Sunday, 13 December 2009

Timelessness

Hello folks,

End sems have ended. Last few days have been the most peaceful.I have been watching some amazing documentaries+lectures which have changed (yet again) the way I look at the world and myself in it.It is amazing what knowledge can do.There is this sense of constant unrest and turmoil (due to what I have learnt ova the last two days) as well a sense of quiet and timelessness, where I have just been floating from one day into another without any boundaries to them. In all of it I have realised that no where have I felt the need to do something(as in forced to like assignments and stuff) nor I have I felt the need to be anywhere else or be anyone else(which so often happens na) I love losing the count of days coz that means either you are super bored or depressed or that you are loving the times as they flow, and in my case it the seond one this tym(thank Lord :D ) I am not delirious (like I was in my ast blog :P ) neither am I sad...I just am.. :) which is so nice..

The hostel has been very quite too for last two days...either people are out doing tp or they have gone for their JMET test to B'bay or Ahmedabad or are at the LnT placement test in campus.
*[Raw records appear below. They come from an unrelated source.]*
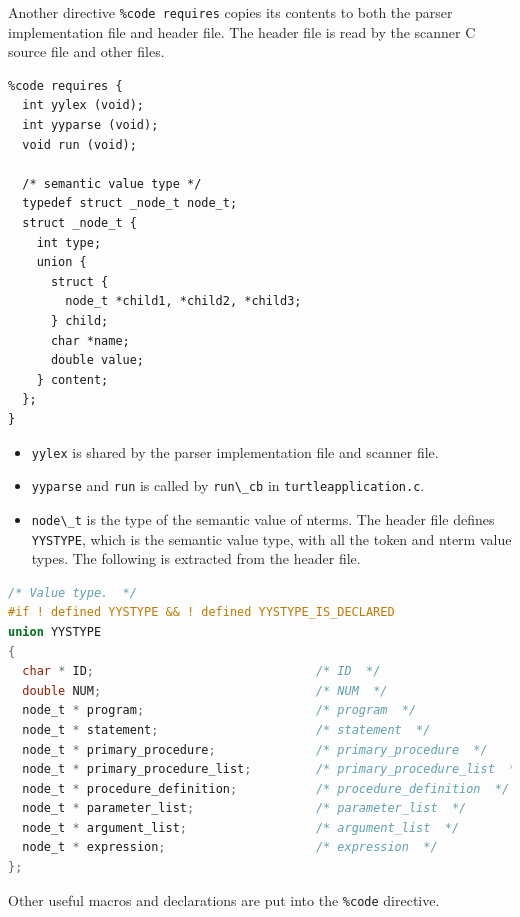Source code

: Another directive \passthrough{\lstinline!\%code requires!} copies its
contents to both the parser implementation file and header file. The
header file is read by the scanner C source file and other files.

\begin{lstlisting}
%code requires {
  int yylex (void);
  int yyparse (void);
  void run (void);

  /* semantic value type */
  typedef struct _node_t node_t;
  struct _node_t {
    int type;
    union {
      struct {
        node_t *child1, *child2, *child3;
      } child;
      char *name;
      double value;
    } content;
  };
}
\end{lstlisting}

\begin{itemize}
\tightlist
\item
  \passthrough{\lstinline!yylex!} is shared by the parser implementation
  file and scanner file.
\item
  \passthrough{\lstinline!yyparse!} and \passthrough{\lstinline!run!} is
  called by \passthrough{\lstinline!run\_cb!} in
  \passthrough{\lstinline!turtleapplication.c!}.
\item
  \passthrough{\lstinline!node\_t!} is the type of the semantic value of
  nterms. The header file defines \passthrough{\lstinline!YYSTYPE!},
  which is the semantic value type, with all the token and nterm value
  types. The following is extracted from the header file.
\end{itemize}

\begin{lstlisting}[language=C]
/* Value type.  */
#if ! defined YYSTYPE && ! defined YYSTYPE_IS_DECLARED
union YYSTYPE
{
  char * ID;                               /* ID  */
  double NUM;                              /* NUM  */
  node_t * program;                        /* program  */
  node_t * statement;                      /* statement  */
  node_t * primary_procedure;              /* primary_procedure  */
  node_t * primary_procedure_list;         /* primary_procedure_list  */
  node_t * procedure_definition;           /* procedure_definition  */
  node_t * parameter_list;                 /* parameter_list  */
  node_t * argument_list;                  /* argument_list  */
  node_t * expression;                     /* expression  */
};
\end{lstlisting}

Other useful macros and declarations are put into the
\passthrough{\lstinline!\%code!} directive.


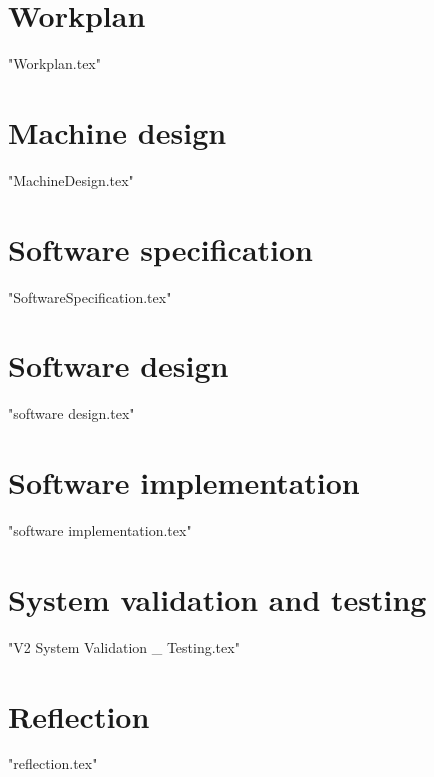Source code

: \documentclass[a4paper,oneside,11pt]{report}
\begin{document}
\chapter{Workplan}
{"Workplan.tex"}

\chapter{Machine design}
{"MachineDesign.tex"} 

\chapter{Software specification}
{"SoftwareSpecification.tex"}

\chapter{Software design}
{"software design.tex"}

\chapter{Software implementation}
{"software implementation.tex"} 

\chapter{System validation and testing}
{"V2 System Validation _ Testing.tex"}

\chapter{Reflection}
{"reflection.tex"}
\end{document}
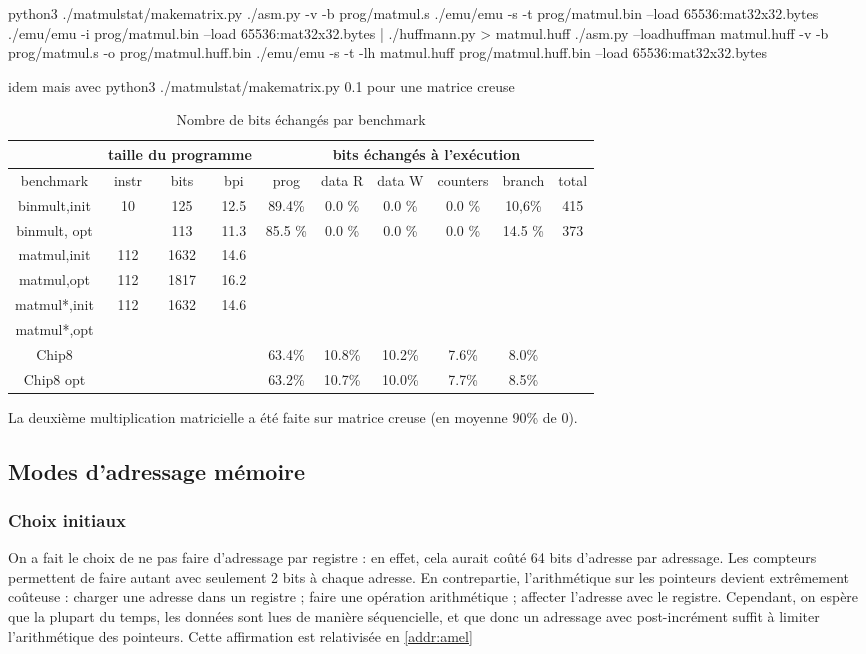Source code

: \documentclass[architecture]{compas2018}
\begin{document}
python3 ./matmulstat/makematrix.py
./asm.py -v -b prog/matmul.s
./emu/emu -s -t prog/matmul.bin --load 65536:mat32x32.bytes
./emu/emu -i prog/matmul.bin --load 65536:mat32x32.bytes | ./huffmann.py > matmul.huff
./asm.py --loadhuffman matmul.huff -v -b prog/matmul.s -o prog/matmul.huff.bin
./emu/emu -s -t -lh matmul.huff prog/matmul.huff.bin --load 65536:mat32x32.bytes

idem mais avec python3 ./matmulstat/makematrix.py 0.1 pour une matrice creuse

\fi


\begin{table}
  \centering
  \begin{tabular}{|c||c|c|c||c|c|c|c|c||c|}
    \hline
    & \multicolumn{3}{c||}{taille du programme} & \multicolumn{6}{c|}{bits échangés à l'exécution}                    \\
    \hline

    
    benchmark    & instr & bits & bpi  & prog    & data R & data W & counters & branch  & total \\
    \hline
    \hline
    binmult,init & 10    & 125  & 12.5 & 89.4\%  & 0.0 \% & 0.0 \% & 0.0 \%   & 10,6\%  & 415   \\
    binmult, opt &       & 113  & 11.3 & 85.5 \% & 0.0 \% & 0.0 \% & 0.0 \%   & 14.5 \% & 373   \\
    \hline
    matmul,init & 112 & 1632 & 14.6  \\ 
    matmul,opt & 112 & 1817 & 16.2 \\
    \hline
    matmul*,init & 112 & 1632 & 14.6 \\
    matmul*,opt & & & \\
    \hline
    Chip8        &       &      &      & 63.4\%  & 10.8\% & 10.2\% & 7.6\%    & 8.0\%   &       \\
    Chip8 opt    &       &      &      & 63.2\%  & 10.7\% & 10.0\% & 7.7\%    & 8.5\%   &       \\ 
    \hline
  \end{tabular}
  \caption{Nombre de bits échangés par benchmark}
  \label{tab:bitcounts}
  La deuxième multiplication matricielle a été faite sur matrice creuse (en moyenne 90\% de 0).
\end{table}


\subsection{Modes d'adressage mémoire}
\subsubsection{Choix initiaux}
On a fait le choix de ne pas faire d'adressage par registre : en effet, cela aurait coûté 64 bits d'adresse par adressage. Les compteurs permettent de faire autant avec seulement 2 bits à chaque adresse. En contrepartie, l'arithmétique sur les pointeurs devient extrêmement coûteuse : charger une adresse dans un registre ; faire une opération arithmétique ; affecter l'adresse avec le registre. Cependant, on espère que la plupart du temps, les données sont lues de manière séquencielle, et que donc un adressage avec post-incrément suffit à limiter l'arithmétique des pointeurs. Cette affirmation est relativisée en \ref{addr:amel}  
\end{document}
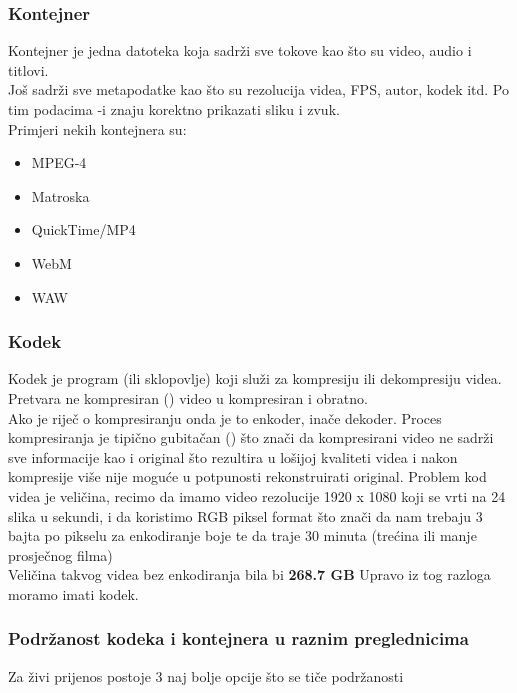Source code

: \subsubsection{Kontejner} \label{sec:container}
Kontejner je jedna datoteka koja sadrži sve tokove kao što su video, audio i titlovi.\\
Još sadrži sve metapodatke kao što su rezolucija videa, FPS, autor, kodek itd. Po tim 
podacima \hyperref[sct:videoPlayer]{}-i znaju korektno prikazati sliku i zvuk. \cite{ffmpegBook}
\\
Primjeri nekih kontejnera su:
\begin{itemize}
  \item MPEG-4
  \item Matroska
  \item QuickTime/MP4
  \item WebM
  \item WAW
\end{itemize}

\subsubsection{Kodek} \label{sec:codec}
Kodek je program (ili sklopovlje) koji služi za kompresiju ili dekompresiju videa. \\
Pretvara ne kompresiran () video u kompresiran i obratno. \\
Ako je riječ o kompresiranju onda je to enkoder, inače dekoder. \cite{ffmpegBook}
\paraBreak
Proces kompresiranja je tipično gubitačan () što znači da kompresirani video ne sadrži sve informacije kao i original
što rezultira u lošijoj kvaliteti videa i nakon kompresije više nije moguće u potpunosti rekonstruirati original. \cite{ffmpegBook}
\paraBreak
Problem kod videa je veličina, recimo da imamo video rezolucije 1920 x 1080 koji se vrti na 24 slika u sekundi, i da 
koristimo RGB piksel format što znači da nam trebaju 3 bajta po pikselu za enkodiranje boje te da traje 30 minuta 
(trećina ili manje prosječnog filma) \\
Veličina takvog videa bez enkodiranja bila bi \textbf{268.7 GB} \label{sec:size_problem} \cite{ffmpegBook}
\paraBreak
Upravo iz tog razloga moramo imati kodek.

\subsubsection{Podržanost kodeka i kontejnera u raznim preglednicima}
Za živi prijenos postoje 3 naj bolje opcije što se tiče podržanosti \cite{appleCodec} \cite{androidCodec} \cite{canIUse}

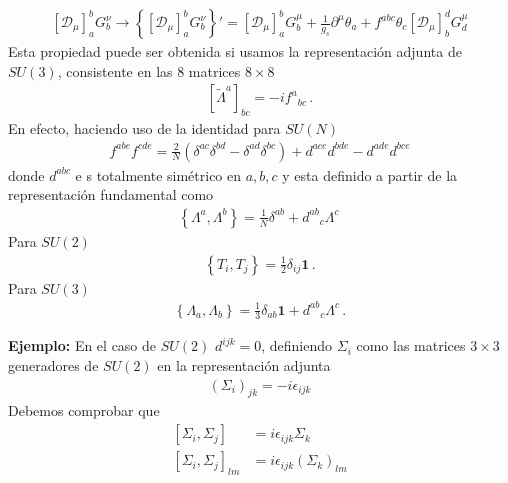 \begin{align}
    \left[ \mathcal{D}_{\mu} \right]_{a}^{b} G^{\nu}_{b}\to 
   \left\{   \left[ \mathcal{D}_{\mu} \right]_{a}^{b} G^{\nu}_{b}\right\}'=
\left[ \mathcal{D}_{\mu} \right]_{a}^{b} G^\mu_b+\frac{1}{g_s}\partial^\mu\theta_a
+f^{abc}\theta_c\left[ \mathcal{D}_{\mu} \right]_{b}^{d} G^\mu_d
\end{align}
Esta propiedad puede ser obtenida si usamos la representación adjunta de $SU(3)$, consistente en las 8 matrices $8\times 8$
\begin{align}
  \left[  \widetilde{\Lambda}^{a}\right]_{bc}=-i {f^{a}}_{bc}\,.
\end{align}
En efecto, haciendo uso de la identidad para $SU(N)$ \url{}
\begin{align}
  f^{abe}f^{cde}=\frac{2}{N}(\delta^{ac}\delta^{bd}-
 \delta^{ad}\delta^{bc})+d^{ace}d^{bde}-d^{ade}d^{bce}
\end{align}
donde $d^{abc}$ e
s totalmente simétrico en $a,b,c$ y esta definido a partir de la representación fundamental como
\begin{align}
  \left\{ \Lambda^{a},\Lambda^{b} \right\}=\frac{1}{N}\delta^{ab}+{d^{ab}}_c \Lambda^{c}\,
\end{align}Para  $SU(2)$
\begin{align}
\left\{T_i,T_j\right\}=\frac{1}{2}\delta_{ij}\mathbf{1}\,.
\end{align}
Para  $SU(3)$
\begin{align}
\left\{\Lambda_a,\Lambda_b\right\}=\frac{1}{3}\delta_{ab}\mathbf{1}+{d^{ab}}_c \Lambda^{c}\,.
\end{align}

\textbf{Ejemplo:}  En el caso de $SU(2)$ $d^{ijk}=0$, definiendo $\Sigma_i$ como las matrices $3\times3$ generadores de $SU(2)$ en la representaci\'on adjunta
\begin{align}
  (\Sigma_i)_{jk}=-i\epsilon_{ijk}
\end{align}
Debemos comprobar que
\begin{align}
  \left[{\Sigma_i},{\Sigma_j}\right]&=i\epsilon_{ijk}{\Sigma_k}\nonumber\\
  \left[{\Sigma_i},{\Sigma_j}\right]_{lm}&=i\epsilon_{ijk}(\Sigma_k)_{lm}
\end{align}

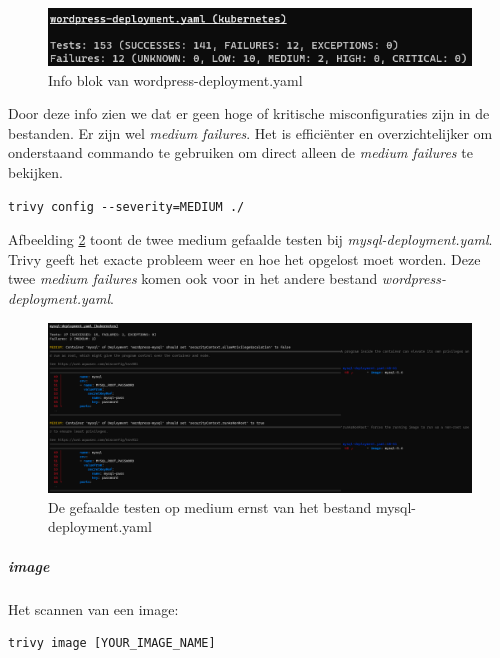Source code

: \begin{flushleft}
    \begin{figure}[h]
        \includegraphics[width=.95\textwidth]{graphics/infoblockwordpressdepl.png}
        \caption{\label{fig:trivyConfigInfoBlockwordpress}Info blok van wordpress-deployment.yaml}
    \end{figure} 
\end{flushleft}

Door deze info zien we dat er geen hoge of kritische misconfiguraties zijn in de bestanden. Er zijn wel \textit{medium failures}. Het is efficiënter en overzichtelijker om onderstaand commando te gebruiken om direct alleen de \textit{medium failures} te bekijken. 
\begin{lstlisting}[language=tex, caption={Medium severity misconfiguraties}]
trivy config --severity=MEDIUM ./
\end{lstlisting}

Afbeelding \ref{fig:trivymediumfailures} toont de twee medium gefaalde testen bij \textit{mysql-deployment.yaml}. Trivy geeft het exacte probleem weer en hoe het opgelost moet worden. Deze twee \textit{medium failures} komen ook voor in het andere bestand \textit{wordpress-deployment.yaml}. 
\begin{flushleft}
    \begin{figure}[h]
        \includegraphics[width=.95\textwidth]{graphics/trivymediumfailures.png}
        \caption{\label{fig:trivymediumfailures} De gefaalde testen op medium ernst van het bestand mysql-deployment.yaml}
    \end{figure} 
\end{flushleft}

\subparagraph{image}

Het scannen van een image:
\begin{lstlisting}[language=tex, caption={Trivy image scanning}]
trivy image [YOUR_IMAGE_NAME]
\end{lstlisting}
My friends are getting placed finally and its such a relief to see them relieved. There is a place for everyone somewhere...matter of time before they find it :) As for me I have decided not to sit for any IT/software company...wait for some company which I wanna work in or better still not take a job at all!! :D And its definitely not a MBA now...nor do I plan to go abroad to study immediately...Just take some time off and let myself be.

Ideally I wanna go to a few places (Nepal,Kerala,Jaipur,Jodhpur, north east,etc. The list keeps growing :P ) and read a lot of books...The list of my 'to-read's has been growing for months now and I cant remem the last book I read :( Also therez this long list of subjects that I wanna find out more about. In between all this I have to find some job (any money paying activity basically :P ) of my interest...which is no mean feat(people who know how fussy and selective I am will agree with me ;) :P )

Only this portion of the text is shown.